As Zhang Yi already noted in his review, this is expected at least with
data=writeback mount option. With data=ordered this should not happen
though as the commit of the transaction with i_disksize update will wait
for page writeback to complete (this is exactly the reason why data=ordered
exists after all).
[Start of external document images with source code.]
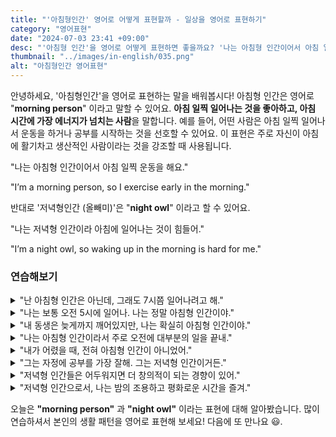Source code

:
```yaml
---
title: "'아침형인간' 영어로 어떻게 표현할까 - 일상을 영어로 표현하기"
category: "영어표현"
date: "2024-07-03 23:41 +09:00"
desc: "'아침형 인간'을 영어로 어떻게 표현하면 좋을까요? '나는 아침형 인간이어서 아침 일찍 운동을 해요.', '나는 아침형 인간이라서 아침에 에너지가 넘쳐요.' 등을 영어로 표현하는 법을 배워봅시다. 다양한 예문을 통해서 연습하고 본인의 표현으로 만들어 보세요."
thumbnail: "../images/in-english/035.png"
alt: "아침형인간 영어표현"
---
```


안녕하세요, '아침형인간'을 영어로 표현하는 말을 배워봅시다! 아침형 인간은 영어로 "**morning person**" 이라고 말할 수 있어요. **아침 일찍 일어나는 것을 좋아하고, 아침 시간에 가장 에너지가 넘치는 사람**을 말합니다. 예를 들어, 어떤 사람은 아침 일찍 일어나서 운동을 하거나 공부를 시작하는 것을 선호할 수 있어요. 이 표현은 주로 자신이 아침에 활기차고 생산적인 사람이라는 것을 강조할 때 사용됩니다.

"나는 아침형 인간이어서 아침 일찍 운동을 해요."

"I’m a morning person, so I exercise early in the morning."

반대로 '저녁형인간 (올빼미)'은 "**night owl**" 이라고 할 수 있어요.

"나는 저녁형 인간이라 아침에 일어나는 것이 힘들어."

"I’m a night owl, so waking up in the morning is hard for me."

### 연습해보기

<details>
<summary>"난 아침형 인간은 아닌데, 그래도 7시쯤 일어나려고 해."</summary>
<span>"I'm not really a morning person, but I try to get up around 7 AM"</span>
</details>

<details>
<summary>"나는 보통 오전 5시에 일어나. 나는 정말 아침형 인간이야."</summary>
<span>"I usually wake up at 5 AM. I'm such a morning person."</span>
</details>

<details>
<summary>"내 동생은 늦게까지 깨어있지만, 나는 확실히 아침형 인간이야."</summary>
<span>"My brother stays up late, but I'm definitely a morning person."</span>
</details>

<details>
<summary>"나는 아침형 인간이라서 주로 오전에 대부분의 일을 끝내."</summary>
<span>"I get most of my work done before noon since I'm a morning person."</span>
</details>

<details>
<summary>"내가 어렸을 때, 전혀 아침형 인간이 아니었어."</summary>
<span>"When I was a kid, I wasn't a morning person at all."</span>
</details>

<details>
<summary>"그는 자정에 공부를 가장 잘해. 그는 저녁형 인간이거든."</summary>
<span>"He studies best at midnight since he's a night owl."</span>
</details>

<details>
<summary>"저녁형 인간들은 어두워지면 더 창의적이 되는 경향이 있어."</summary>
<span>"Night owls tend to be more creative after dark."</span>
</details>

<details>
<summary>"저녁형 인간으로서, 나는 밤의 조용하고 평화로운 시간을 즐겨."</summary>
<span>"As a night owl, I enjoy the quiet and peace of nighttime."</span>
</details>

오늘은 **"morning person"** 과 **"night owl"** 이라는 표현에 대해 알아봤습니다. 많이 연습하셔서 본인의 생활 패턴을 영어로 표현해 보세요! 다음에 또 만나요 😃.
Are you able to observe this problem with data=ordered
mount option?

								Honza

> ---
>  fs/ext4/inode.c   | 41 ++++--------------------------
>  fs/ext4/page-io.c | 64 +++++++++++++++++++++++++++++++++++++++--------
>  2 files changed, 58 insertions(+), 47 deletions(-)
> 
> diff --git a/fs/ext4/inode.c b/fs/ext4/inode.c
> index 96517785a9f8..c3537cd603dc 100644
> --- a/fs/ext4/inode.c
> +++ b/fs/ext4/inode.c
> @@ -2515,6 +2515,8 @@ static int mpage_map_and_submit_extent(handle_t *handle,
>  			goto update_disksize;
>  	} while (map->m_len);
>  
> +	return err;
> +
>  update_disksize:
>  	/*
>  	 * Update on-disk size after IO is submitted.  Races with
> @@ -3105,36 +3107,12 @@ static int ext4_da_write_begin(struct file *file, struct address_space *mapping,
>  	return ret;
>  }
>  
> -/*
> - * Check if we should update i_disksize
> - * when write to the end of file but not require block allocation
> - */
> -static int ext4_da_should_update_i_disksize(struct page *page,
> -					    unsigned long offset)
> -{
> -	struct buffer_head *bh;
> -	struct inode *inode = page->mapping->host;
> -	unsigned int idx;
> -	int i;
> -
> -	bh = page_buffers(page);
> -	idx = offset >> inode->i_blkbits;
> -
> -	for (i = 0; i < idx; i++)
> -		bh = bh->b_this_page;
> -
> -	if (!buffer_mapped(bh) || (buffer_delay(bh)) || buffer_unwritten(bh))
> -		return 0;
> -	return 1;
> -}
> -
>  static int ext4_da_write_end(struct file *file,
>  			     struct address_space *mapping,
>  			     loff_t pos, unsigned len, unsigned copied,
>  			     struct page *page, void *fsdata)
>  {
>  	struct inode *inode = mapping->host;
> -	loff_t new_i_size;
>  	unsigned long start, end;
>  	int write_mode = (int)(unsigned long)fsdata;
>  
> @@ -3155,22 +3133,13 @@ static int ext4_da_write_end(struct file *file,
>  	/*
>  	 * Since we are holding inode lock, we are sure i_disksize <=
>  	 * i_size. We also know that if i_disksize < i_size, there are
> -	 * delalloc writes pending in the range upto i_size. If the end of
> -	 * the current write is <= i_size, there's no need to touch
> -	 * i_disksize since writeback will push i_disksize upto i_size
> -	 * eventually. If the end of the current write is > i_size and
> -	 * inside an allocated block (ext4_da_should_update_i_disksize()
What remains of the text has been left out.